Stored data entries:
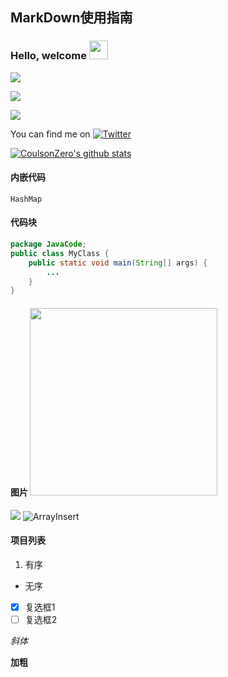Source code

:## MarkDown使用指南
### Hello, welcome <img src="https://raw.githubusercontent.com/MartinHeinz/MartinHeinz/master/wave.gif" width="30px">
> 
![](https://img.shields.io/badge/<JavaCode>-<LeetCode>-informational?style=flat&logo=<LOGO_NAME>&logoColor=white&color=2bbc8a)

![](https://img.shields.io/badge/<WORD_ON_LEFT>-<WORD_ON_RIGHT>-informational?style=flat&logo=<LOGO_NAME>&logoColor=white&color=2bbc8a)

![](https://img.shields.io/badge/<WORD_ON_LEFT>-<WORD_ON_RIGHT>-informational?style=flat&logo=data:image/svg%2bxml;base64,<BASE64_DATA>)

<!-- Actual text -->
You can find me on [![Twitter][1.2]][1]
<!-- Icons -->
[1.2]: http://i.imgur.com/wWzX9uB.png (twitter icon without padding)
<!-- Links to your social media accounts -->
[1]: https://twitter.com_/Martin_Heinz


[![CoulsonZero's github stats](https://github-readme-stats.vercel.app/api?username=coulsonzero)](https://github.com/anuraghazra/github-readme-stats)

#### 内嵌代码
`HashMap`

#### 代码块
```java
package JavaCode;
public class MyClass {
    public static void main(String[] args) {
        ...
    }
}
```
#### 图片 <img src="https://github.com/coulsonzero/JavaCode/blob/main/images/ArrayFind.gif" width="300px">
![](url)
![ArrayInsert](https://github.com/coulsonzero/JavaCode/blob/main/images/ArrayInsert.gif)




#### 项目列表
1. 有序
* 无序
* [x] 复选框1
* [ ] 复选框2

*斜体*

**加粗**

▶ _Activity_: Reproduce each record above by retyping it exactly; omit all images.

▶ _Written reply_:
Source code

:## MarkDown使用指南
### Hello, welcome <img src="https://raw.githubusercontent.com/MartinHeinz/MartinHeinz/master/wave.gif" width="30px">
> 
![](https://img.shields.io/badge/<JavaCode>-<LeetCode>-informational?style=flat&logo=<LOGO_NAME>&logoColor=white&color=2bbc8a)

![](https://img.shields.io/badge/<WORD_ON_LEFT>-<WORD_ON_RIGHT>-informational?style=flat&logo=<LOGO_NAME>&logoColor=white&color=2bbc8a)

![](https://img.shields.io/badge/<WORD_ON_LEFT>-<WORD_ON_RIGHT>-informational?style=flat&logo=data:image/svg%2bxml;base64,<BASE64_DATA>)

<!-- Actual text -->
You can find me on [![Twitter][1.2]][1]
<!-- Icons -->
[1.2]: http://i.imgur.com/wWzX9uB.png (twitter icon without padding)
<!-- Links to your social media accounts -->
[1]: https://twitter.com_/Martin_Heinz


[![CoulsonZero's github stats](https://github-readme-stats.vercel.app/api?username=coulsonzero)](https://github.com/anuraghazra/github-readme-stats)

#### 内嵌代码
`HashMap`

#### 代码块
```java
package JavaCode;
public class MyClass {
    public static void main(String[] args) {
        ...
    }
}
```
#### 图片 <img src="https://github.com/coulsonzero/JavaCode/blob/main/images/ArrayFind.gif" width="300px">
![](url)
![ArrayInsert](https://github.com/coulsonzero/JavaCode/blob/main/images/ArrayInsert.gif)




#### 项目列表
1. 有序
* 无序
* [x] 复选框1
* [ ] 复选框2

*斜体*

**加粗**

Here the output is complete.